:: Source material

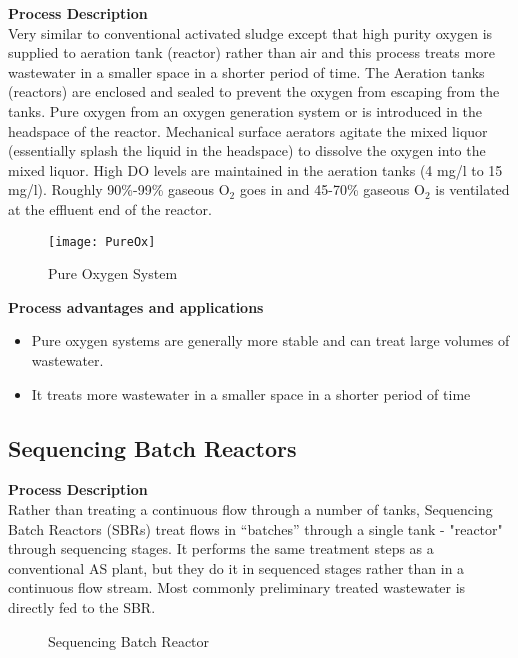 \noindent \textbf{Process Description}\\
\noindent Very similar to conventional activated sludge except that high purity oxygen is supplied to aeration tank (reactor) rather than air and this process treats more wastewater in a smaller space in a shorter period of time.  The Aeration tanks (reactors) are enclosed and sealed to prevent the oxygen from escaping from the tanks.  Pure oxygen from an oxygen generation system or is introduced in the headspace of the reactor.  Mechanical surface aerators agitate the mixed liquor (essentially splash the liquid in the headspace) to dissolve the oxygen into the mixed liquor.  High DO levels are maintained in the aeration tanks (4 mg/l to 15 mg/l).  Roughly 90\%-99\% gaseous O$_2$ goes in and 45-70\% gaseous O$_2$ is ventilated at the effluent end of the reactor.\\

\begin{figure}[h!]
\begin{center}
\texttt{[image: PureOx]}
\caption{Pure Oxygen System}
\end{center}
\end{figure}

\noindent \textbf{Process advantages and applications}
\begin{itemize}
\item 
Pure oxygen systems are generally more stable and can treat large volumes of wastewater.  
\item It treats more wastewater in a smaller space in a shorter period of time
\end{itemize}



\subsection{Sequencing Batch Reactors}

\noindent \textbf{Process Description}\\
\noindent Rather than treating a continuous flow through a number of tanks, Sequencing Batch Reactors (SBRs) treat flows in “batches” through a single tank - "reactor" through sequencing stages.  It performs the same treatment steps as a conventional AS plant, but they do it in sequenced stages rather than in a continuous flow stream.  Most commonly preliminary treated wastewater is directly fed to the SBR.

\begin{figure}[h!]
\begin{center}
\caption{Sequencing Batch Reactor}
\end{center}
\end{figure}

::::

* _What the exercise asks_
Go through the data and show each line that holds "caption".

* _Answer below_
\caption{Pure Oxygen System}
\caption{Sequencing Batch Reactor}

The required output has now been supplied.